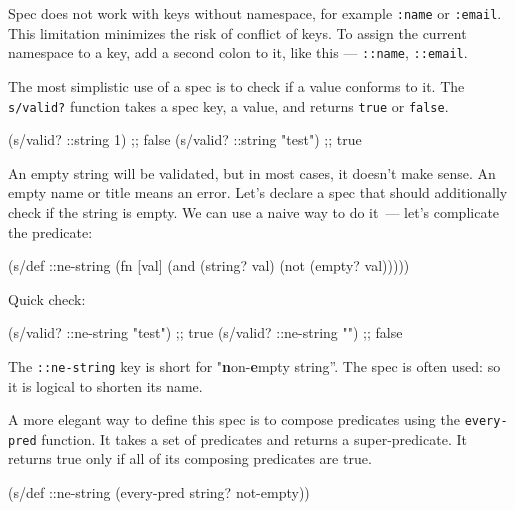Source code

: 
Spec does not work with keys without namespace, for example \verb|:name| or \verb|:email|. This limitation minimizes the risk of conflict of keys. To assign the current namespace to a key, add a second colon to it, like this — \verb|::name|, \verb|::email|.


The most simplistic use of a spec is to check if a value conforms to it. The \verb|s/valid?| function takes a spec key, a value, and returns \verb|true| or \verb|false|.

\begin{english}
  \begin{clojure}
(s/valid? ::string 1)      ;; false
(s/valid? ::string "test") ;; true
  \end{clojure}
\end{english}

An empty string will be validated, but in most cases, it doesn't make sense. An empty name or title means an error. Let's declare a spec that should additionally check if the string is empty. We can use a naive way to do it~--- let's complicate the predicate:


\begin{english}
  \begin{clojure}
(s/def ::ne-string
  (fn [val]
    (and (string? val)
         (not (empty? val)))))
  \end{clojure}
\end{english}

\noindent
Quick check:

\begin{english}
  \begin{clojure}
(s/valid? ::ne-string "test") ;; true
(s/valid? ::ne-string "")     ;; false
  \end{clojure}
\end{english}

The \verb|::ne-string| key is short for "\textbf{n}on-\textbf{e}mpty
string”. The spec is often used: so it is logical to shorten its name.

A more elegant way to define this spec is to compose predicates using the \verb|every-pred| function. It takes a set of predicates and returns a super-predicate. It returns true only if all of its composing predicates are true.

\begin{english}
  \begin{clojure}
(s/def ::ne-string
  (every-pred string? not-empty))
  \end{clojure}
\end{english}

· · · · ·

Please write out all of the material above without changing a word, and omit any pictures.

** RESPONSE AREA **
Source code

: 
Spec does not work with keys without namespace, for example \verb|:name| or \verb|:email|. This limitation minimizes the risk of conflict of keys. To assign the current namespace to a key, add a second colon to it, like this — \verb|::name|, \verb|::email|.


The most simplistic use of a spec is to check if a value conforms to it. The \verb|s/valid?| function takes a spec key, a value, and returns \verb|true| or \verb|false|.

\begin{english}
  \begin{clojure}
(s/valid? ::string 1)      ;; false
(s/valid? ::string "test") ;; true
  \end{clojure}
\end{english}

An empty string will be validated, but in most cases, it doesn't make sense. An empty name or title means an error. Let's declare a spec that should additionally check if the string is empty. We can use a naive way to do it~--- let's complicate the predicate:


\begin{english}
  \begin{clojure}
(s/def ::ne-string
  (fn [val]
    (and (string? val)
         (not (empty? val)))))
  \end{clojure}
\end{english}

\noindent
Quick check:

\begin{english}
  \begin{clojure}
(s/valid? ::ne-string "test") ;; true
(s/valid? ::ne-string "")     ;; false
  \end{clojure}
\end{english}

The \verb|::ne-string| key is short for "\textbf{n}on-\textbf{e}mpty
string”. The spec is often used: so it is logical to shorten its name.

A more elegant way to define this spec is to compose predicates using the \verb|every-pred| function. It takes a set of predicates and returns a super-predicate. It returns true only if all of its composing predicates are true.

\begin{english}
  \begin{clojure}
(s/def ::ne-string
  (every-pred string? not-empty))
  \end{clojure}
\end{english}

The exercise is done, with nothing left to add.